**Your objective:**
Images excepted, the data below must be repeated exactly.

[Data extracted from a collection]
◆ ◆ ◆ ◆ ◆
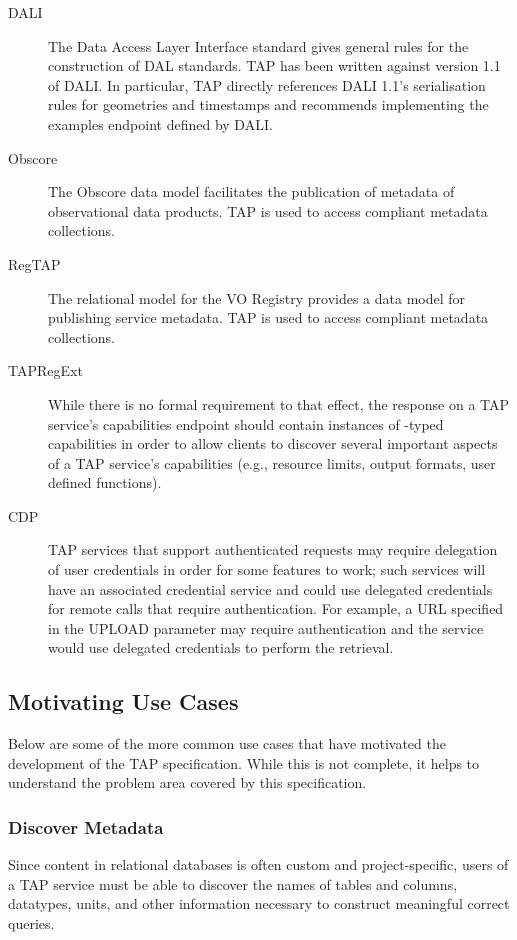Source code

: \documentclass[11pt,letter]{ivoa}
\begin{document}
\begin{description}
\item[DALI \citep{2017ivoa.spec.0517D}]  The Data Access Layer Interface standard
gives general rules for the construction of DAL standards.  TAP has been
written against version 1.1 of DALI.  In particular, TAP directly
references DALI 1.1's serialisation rules for geometries and timestamps
and recommends implementing the examples endpoint defined by DALI.

\item[Obscore \citep{2011ivoa.spec.1028T}] The Obscore data model
facilitates the publication of metadata of observational data products.
TAP is used to access compliant metadata collections.

\item[RegTAP \citep{2014ivoa.spec.1208D}]  The relational model for the
VO Registry provides a data model for publishing service metadata.
TAP is used to access compliant metadata collections.

\item[TAPRegExt \citep{2012ivoa.spec.0827D}] While there is no formal
requirement to that effect, the response on a TAP service's capabilities
endpoint should contain instances of -typed
capabilities in order to allow clients to discover several important
aspects of a TAP service's capabilities (e.g., resource limits, output
formats, user defined functions).

\item[CDP \citep{2010ivoa.spec.0218P}] TAP services that support authenticated requests may require 
delegation of user credentials in order for some features to work; such services
will have an associated credential service and could use delegated credentials for 
remote calls that require authentication. For example, a URL specified in the UPLOAD
parameter may require authentication and the service would use delegated credentials
to perform the retrieval.
\end{description}

\subsection{Motivating Use Cases}
Below are some of the more common use cases that have motivated the development 
of the TAP specification. While this is not complete, it helps to understand the 
problem area covered by this specification.

\subsubsection{Discover Metadata}
Since content in relational databases is often custom and project-specific, 
users of a TAP service must be able to discover the names of tables and 
columns, datatypes, units, and other information necessary to construct 
meaningful correct queries.
\end{document}

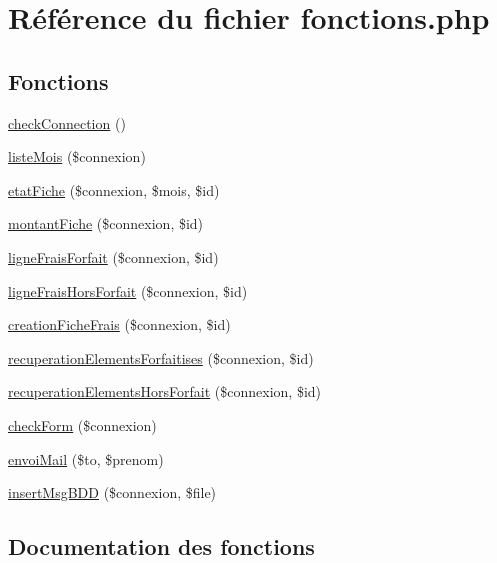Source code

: \hypertarget{fonctions_8php}{}\section{Référence du fichier fonctions.\+php}
\label{fonctions_8php}
\subsection*{Fonctions}
\begin{DoxyCompactItemize}
\item 
\hyperlink{fonctions_8php_ab993a4c8521490dac33fb61731d9e72c}{check\+Connection} ()
\item 
\hyperlink{fonctions_8php_a8cd6439762b5a1e11cb058d728d52239}{liste\+Mois} (\$connexion)
\item 
\hyperlink{fonctions_8php_a94e520cd534026c820617045060399af}{etat\+Fiche} (\$connexion, \$mois, \$id)
\item 
\hyperlink{fonctions_8php_a0b2b8054d74bc86ab51b76d17b6ccb25}{montant\+Fiche} (\$connexion, \$id)
\item 
\hyperlink{fonctions_8php_aa71e684aa4fc47f7333777837bf2ce0f}{ligne\+Frais\+Forfait} (\$connexion, \$id)
\item 
\hyperlink{fonctions_8php_a228642404156eaaa4e0b6184f7a2a478}{ligne\+Frais\+Hors\+Forfait} (\$connexion, \$id)
\item 
\hyperlink{fonctions_8php_ae4babb3201c13dff4bad4cc4320938e6}{creation\+Fiche\+Frais} (\$connexion, \$id)
\item 
\hyperlink{fonctions_8php_a03aff82c0b2e5923252159c14ad1138e}{recuperation\+Elements\+Forfaitises} (\$connexion, \$id)
\item 
\hyperlink{fonctions_8php_a4e556eb902417f82fd8e9f320044d6f8}{recuperation\+Elements\+Hors\+Forfait} (\$connexion, \$id)
\item 
\hyperlink{fonctions_8php_af2e26f0cc2aebd7ba2f47b66b3c03ead}{check\+Form} (\$connexion)
\item 
\hyperlink{fonctions_8php_a19c2ee16c2ed23049a9e2a80def643d0}{envoi\+Mail} (\$to, \$prenom)
\item 
\hyperlink{fonctions_8php_a9a8293305578bcacfdf7b79c44245e63}{insert\+Msg\+B\+D\+D} (\$connexion, \$file)
\end{DoxyCompactItemize}


\subsection{Documentation des fonctions}
\hypertarget{fonctions_8php_ab993a4c8521490dac33fb61731d9e72c}{}
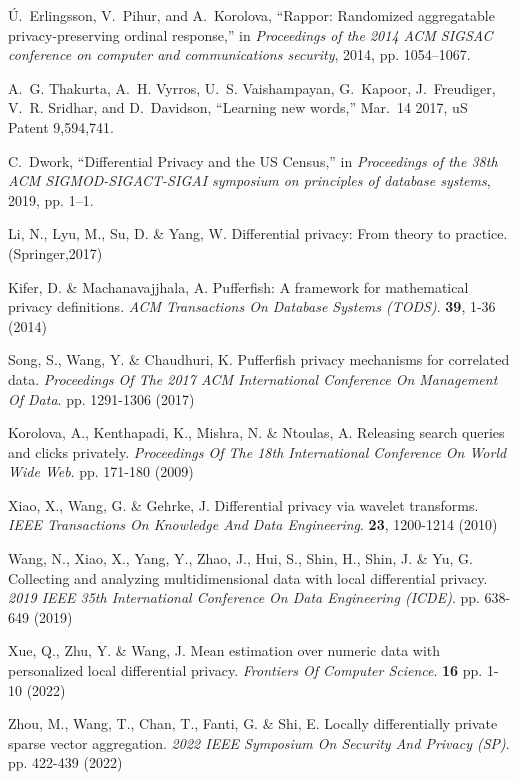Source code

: \begin{thebibliography}{10}
\begin{small}
{\'U}.~Erlingsson, V.~Pihur, and A.~Korolova, ``Rappor: Randomized aggregatable
privacy-preserving ordinal response,'' in \emph{Proceedings of the 2014 ACM
	SIGSAC conference on computer and communications security}, 2014, pp.
1054--1067.

A.~G. Thakurta, A.~H. Vyrros, U.~S. Vaishampayan, G.~Kapoor, J.~Freudiger,
V.~R. Sridhar, and D.~Davidson, ``Learning new words,'' Mar.~14 2017, uS
Patent 9,594,741.


C.~Dwork, ``{Differential Privacy and the US Census},'' in \emph{Proceedings of
	the 38th ACM SIGMOD-SIGACT-SIGAI symposium on principles of database
	systems}, 2019, pp. 1--1.
	
Li, N., Lyu, M., Su, D. \& Yang, W. Differential privacy: From theory to practice. (Springer,2017)

Kifer, D. \& Machanavajjhala, A. Pufferfish: A framework for mathematical privacy definitions. {\em ACM Transactions On Database Systems (TODS)}. \textbf{39}, 1-36 (2014)

	
Song, S., Wang, Y. \& Chaudhuri, K. Pufferfish privacy mechanisms for correlated data. {\em Proceedings Of The 2017 ACM International Conference On Management Of Data}. pp. 1291-1306 (2017)	

Korolova, A., Kenthapadi, K., Mishra, N. \& Ntoulas, A. Releasing search queries and clicks privately. {\em Proceedings Of The 18th International Conference On World Wide Web}. pp. 171-180 (2009)

Xiao, X., Wang, G. \& Gehrke, J. Differential privacy via wavelet transforms. {\em IEEE Transactions On Knowledge And Data Engineering}. \textbf{23}, 1200-1214 (2010)

Wang, N., Xiao, X., Yang, Y., Zhao, J., Hui, S., Shin, H., Shin, J. \& Yu, G. Collecting and analyzing multidimensional data with local differential privacy. {\em 2019 IEEE 35th International Conference On Data Engineering (ICDE)}. pp. 638-649 (2019)

Xue, Q., Zhu, Y. \& Wang, J. Mean estimation over numeric data with personalized local differential privacy. {\em Frontiers Of Computer Science}. \textbf{16} pp. 1-10 (2022)

Zhou, M., Wang, T., Chan, T., Fanti, G. \& Shi, E. Locally differentially private sparse vector aggregation. {\em 2022 IEEE Symposium On Security And Privacy (SP)}. pp. 422-439 (2022)


\end{small}
\end{thebibliography}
◆ ◆ ◆ ◆ ◆
**Task response:**
Source code

: \documentclass[11pt,letter]{ivoa}
\begin{document}
\begin{description}
\item[DALI \citep{2017ivoa.spec.0517D}]  The Data Access Layer Interface standard
gives general rules for the construction of DAL standards.  TAP has been
written against version 1.1 of DALI.  In particular, TAP directly
references DALI 1.1's serialisation rules for geometries and timestamps
and recommends implementing the examples endpoint defined by DALI.

\item[Obscore \citep{2011ivoa.spec.1028T}] The Obscore data model
facilitates the publication of metadata of observational data products.
TAP is used to access compliant metadata collections.

\item[RegTAP \citep{2014ivoa.spec.1208D}]  The relational model for the
VO Registry provides a data model for publishing service metadata.
TAP is used to access compliant metadata collections.

\item[TAPRegExt \citep{2012ivoa.spec.0827D}] While there is no formal
requirement to that effect, the response on a TAP service's capabilities
endpoint should contain instances of -typed
capabilities in order to allow clients to discover several important
aspects of a TAP service's capabilities (e.g., resource limits, output
formats, user defined functions).

\item[CDP \citep{2010ivoa.spec.0218P}] TAP services that support authenticated requests may require 
delegation of user credentials in order for some features to work; such services
will have an associated credential service and could use delegated credentials for 
remote calls that require authentication. For example, a URL specified in the UPLOAD
parameter may require authentication and the service would use delegated credentials
to perform the retrieval.
\end{description}

\subsection{Motivating Use Cases}
Below are some of the more common use cases that have motivated the development 
of the TAP specification. While this is not complete, it helps to understand the 
problem area covered by this specification.

\subsubsection{Discover Metadata}
Since content in relational databases is often custom and project-specific, 
users of a TAP service must be able to discover the names of tables and 
columns, datatypes, units, and other information necessary to construct 
meaningful correct queries.
\end{document}

Source code

: \hypertarget{fonctions_8php}{}\section{Référence du fichier fonctions.\+php}
\label{fonctions_8php}
\subsection*{Fonctions}
\begin{DoxyCompactItemize}
\item 
\hyperlink{fonctions_8php_ab993a4c8521490dac33fb61731d9e72c}{check\+Connection} ()
\item 
\hyperlink{fonctions_8php_a8cd6439762b5a1e11cb058d728d52239}{liste\+Mois} (\$connexion)
\item 
\hyperlink{fonctions_8php_a94e520cd534026c820617045060399af}{etat\+Fiche} (\$connexion, \$mois, \$id)
\item 
\hyperlink{fonctions_8php_a0b2b8054d74bc86ab51b76d17b6ccb25}{montant\+Fiche} (\$connexion, \$id)
\item 
\hyperlink{fonctions_8php_aa71e684aa4fc47f7333777837bf2ce0f}{ligne\+Frais\+Forfait} (\$connexion, \$id)
\item 
\hyperlink{fonctions_8php_a228642404156eaaa4e0b6184f7a2a478}{ligne\+Frais\+Hors\+Forfait} (\$connexion, \$id)
\item 
\hyperlink{fonctions_8php_ae4babb3201c13dff4bad4cc4320938e6}{creation\+Fiche\+Frais} (\$connexion, \$id)
\item 
\hyperlink{fonctions_8php_a03aff82c0b2e5923252159c14ad1138e}{recuperation\+Elements\+Forfaitises} (\$connexion, \$id)
\item 
\hyperlink{fonctions_8php_a4e556eb902417f82fd8e9f320044d6f8}{recuperation\+Elements\+Hors\+Forfait} (\$connexion, \$id)
\item 
\hyperlink{fonctions_8php_af2e26f0cc2aebd7ba2f47b66b3c03ead}{check\+Form} (\$connexion)
\item 
\hyperlink{fonctions_8php_a19c2ee16c2ed23049a9e2a80def643d0}{envoi\+Mail} (\$to, \$prenom)
\item 
\hyperlink{fonctions_8php_a9a8293305578bcacfdf7b79c44245e63}{insert\+Msg\+B\+D\+D} (\$connexion, \$file)
\end{DoxyCompactItemize}


\subsection{Documentation des fonctions}
\hypertarget{fonctions_8php_ab993a4c8521490dac33fb61731d9e72c}{}
Source code

: \begin{thebibliography}{10}
\begin{small}
{\'U}.~Erlingsson, V.~Pihur, and A.~Korolova, ``Rappor: Randomized aggregatable
privacy-preserving ordinal response,'' in \emph{Proceedings of the 2014 ACM
	SIGSAC conference on computer and communications security}, 2014, pp.
1054--1067.

A.~G. Thakurta, A.~H. Vyrros, U.~S. Vaishampayan, G.~Kapoor, J.~Freudiger,
V.~R. Sridhar, and D.~Davidson, ``Learning new words,'' Mar.~14 2017, uS
Patent 9,594,741.


C.~Dwork, ``{Differential Privacy and the US Census},'' in \emph{Proceedings of
	the 38th ACM SIGMOD-SIGACT-SIGAI symposium on principles of database
	systems}, 2019, pp. 1--1.
	
Li, N., Lyu, M., Su, D. \& Yang, W. Differential privacy: From theory to practice. (Springer,2017)

Kifer, D. \& Machanavajjhala, A. Pufferfish: A framework for mathematical privacy definitions. {\em ACM Transactions On Database Systems (TODS)}. \textbf{39}, 1-36 (2014)

	
Song, S., Wang, Y. \& Chaudhuri, K. Pufferfish privacy mechanisms for correlated data. {\em Proceedings Of The 2017 ACM International Conference On Management Of Data}. pp. 1291-1306 (2017)	

Korolova, A., Kenthapadi, K., Mishra, N. \& Ntoulas, A. Releasing search queries and clicks privately. {\em Proceedings Of The 18th International Conference On World Wide Web}. pp. 171-180 (2009)

Xiao, X., Wang, G. \& Gehrke, J. Differential privacy via wavelet transforms. {\em IEEE Transactions On Knowledge And Data Engineering}. \textbf{23}, 1200-1214 (2010)

Wang, N., Xiao, X., Yang, Y., Zhao, J., Hui, S., Shin, H., Shin, J. \& Yu, G. Collecting and analyzing multidimensional data with local differential privacy. {\em 2019 IEEE 35th International Conference On Data Engineering (ICDE)}. pp. 638-649 (2019)

Xue, Q., Zhu, Y. \& Wang, J. Mean estimation over numeric data with personalized local differential privacy. {\em Frontiers Of Computer Science}. \textbf{16} pp. 1-10 (2022)

Zhou, M., Wang, T., Chan, T., Fanti, G. \& Shi, E. Locally differentially private sparse vector aggregation. {\em 2022 IEEE Symposium On Security And Privacy (SP)}. pp. 422-439 (2022)


\end{small}
\end{thebibliography}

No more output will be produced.